The unpredictable task was identical to the mixed-strategy task with two exceptions. First, only a single saccade target was presented on each trial. This target was equally likely to be presented at the preferred or nonpreferred direction of the neuron. Second, reward was equally likely to be presented or withheld for successful completion of each trial. Therefore, the overall patterns of both choices and rewards were similar for both the mixed-strategy and unpredictable tasks but saccadic choice was under voluntary control in the former case and under sensory instruction in the latter.

Predictable task.

The predictable task was also identical to the mixed-strategy task except that a single saccadic target was presented on each trial always at the same location. During one block, the target was always presented in the preferred direction of the neuron, and during a second block, the target was always presented in the nonpreferred direction of the neuron. To produce an overall reward rate that was comparable with the other tasks, we opted to give reward on all trials but its magnitude was halved. Therefore, both saccade direction and reward delivery were maximally certain in this condition. Another option, which more closely resembled the reward schedule of the other tasks, would have been to give the regular magnitude reward but on only one-half the trials. The reader should keep in mind that it remains unclear whether behavior and SCi activity would have responded differently under these two reward schedules.

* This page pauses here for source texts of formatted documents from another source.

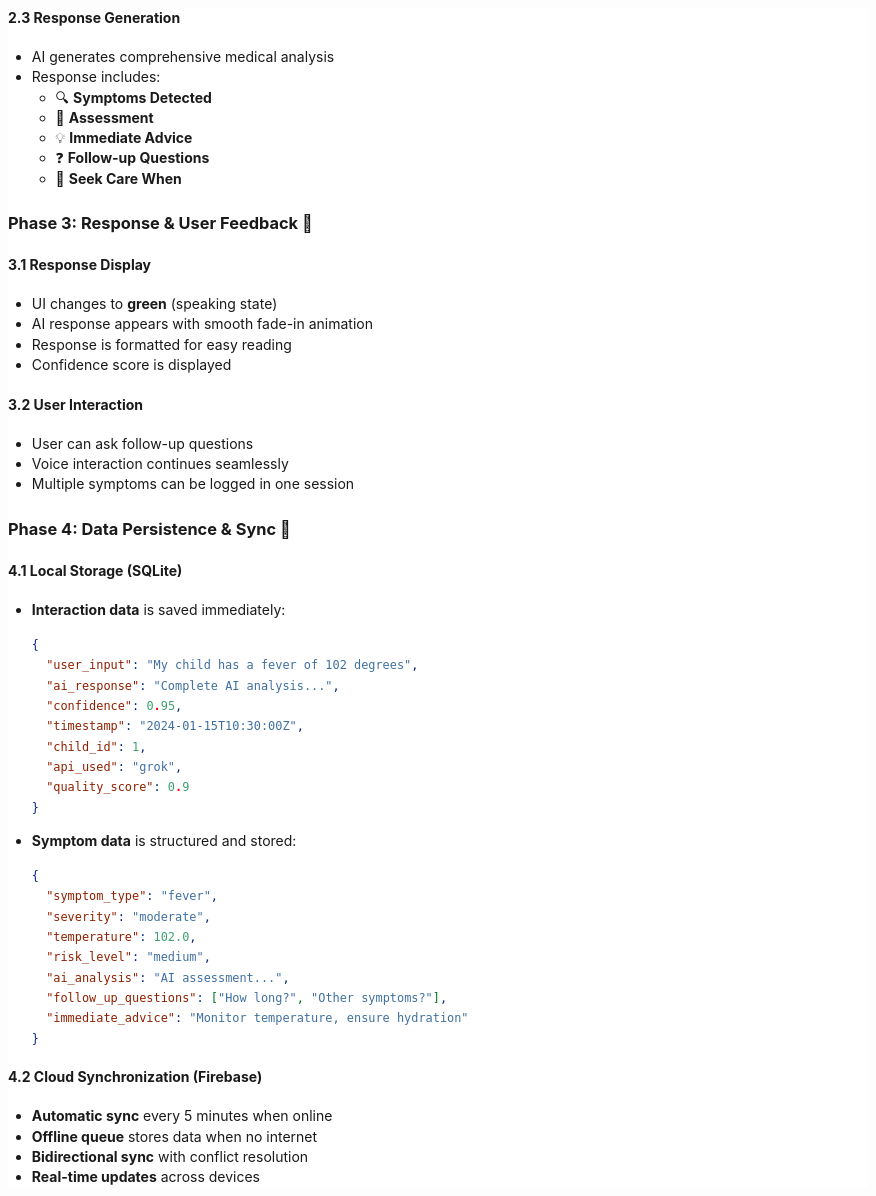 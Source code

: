 #### **2.3 Response Generation**
- AI generates comprehensive medical analysis
- Response includes:
  - 🔍 **Symptoms Detected**
  - 💭 **Assessment**
  - 💡 **Immediate Advice**
  - ❓ **Follow-up Questions**
  - 🚨 **Seek Care When**

### **Phase 3: Response & User Feedback** 💬

#### **3.1 Response Display**
- UI changes to **green** (speaking state)
- AI response appears with smooth fade-in animation
- Response is formatted for easy reading
- Confidence score is displayed

#### **3.2 User Interaction**
- User can ask follow-up questions
- Voice interaction continues seamlessly
- Multiple symptoms can be logged in one session

### **Phase 4: Data Persistence & Sync** 💾

#### **4.1 Local Storage (SQLite)**
- **Interaction data** is saved immediately:
  ```json
  {
    "user_input": "My child has a fever of 102 degrees",
    "ai_response": "Complete AI analysis...",
    "confidence": 0.95,
    "timestamp": "2024-01-15T10:30:00Z",
    "child_id": 1,
    "api_used": "grok",
    "quality_score": 0.9
  }
  ```

- **Symptom data** is structured and stored:
  ```json
  {
    "symptom_type": "fever",
    "severity": "moderate",
    "temperature": 102.0,
    "risk_level": "medium",
    "ai_analysis": "AI assessment...",
    "follow_up_questions": ["How long?", "Other symptoms?"],
    "immediate_advice": "Monitor temperature, ensure hydration"
  }
  ```

#### **4.2 Cloud Synchronization (Firebase)**
- **Automatic sync** every 5 minutes when online
- **Offline queue** stores data when no internet
- **Bidirectional sync** with conflict resolution
- **Real-time updates** across devices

Behavioral tasks: electrical microstimulation

Suprathreshold stimulation experiments.

The same three behavioral tasks were conducted while suprathreshold stimulation was applied to the SCi during the warning period. Stimulation parameters were fixed at 70 ms duration, 300 Hz, and 0.3 ms biphasic pulses. Stimulation threshold was defined as the minimum current required to consistently produce the characteristic saccade vector for a given SCi site. In all cases, the stimulation vector was in close agreement with the preferred vector of neurons recorded just before stimulation. The current strength was then fixed at 1.5 times this threshold level during each experimental session (mean current, 42 ± 1.3 μA; range, 30–45 μA).

Saccadic targets were of the same amplitude but situated orthogonal to the stimulated vector (see Fig. 8A). Each block consisted of randomly interleaved stimulation (25%) and no stimulation (75%) trials. Stimulation was equally likely to be applied 120, 240, 360, 480, or 600 ms into the 600 ms warning period. When the warning period was extended to 1200 ms, stimulation was equally likely to be presented 120, 360, 600, 900, 1200 ms into the warning period. When stimulation was applied at the end of the warning period (i.e., 600 and 1200 ms; ∼5% of all trials), target presentation was delayed by 100 ms to ensure that visual transients associated with target presentation did not interfere with production of the evoked saccades.

Figure 8.

Figure 8.

Using suprathreshold stimulation to test the role of the SCi in preparing mixed-strategy saccades. A, Behavioral task. Stimulation applied during the warning period triggered a saccade that was orthogonal to the targets. Afterward, monkeys were free to choose either target. The dashed circle and associated lightning bolt indicate stimulation vector. B–D, Evoked saccades on stimulation trials were segregated based on the final target selection. Data are shown for those trials in which stimulation was applied 500 ms into the 600 ms warning period for a representative stimulation site. B, On the majority of trials, stimulation was not applied and saccades were made directly to the targets (black crosses). Stimulation-evoked saccades were segregated into two categories: those in which the left (red) or right (blue) target was ultimately selected. C, Stimulation saccades tended to deviate toward the target that was ultimately chosen. D, Angular deviation (θ) was calculated as the angle between the averages of the endpoints between the two categories of stimulation-evoked saccades.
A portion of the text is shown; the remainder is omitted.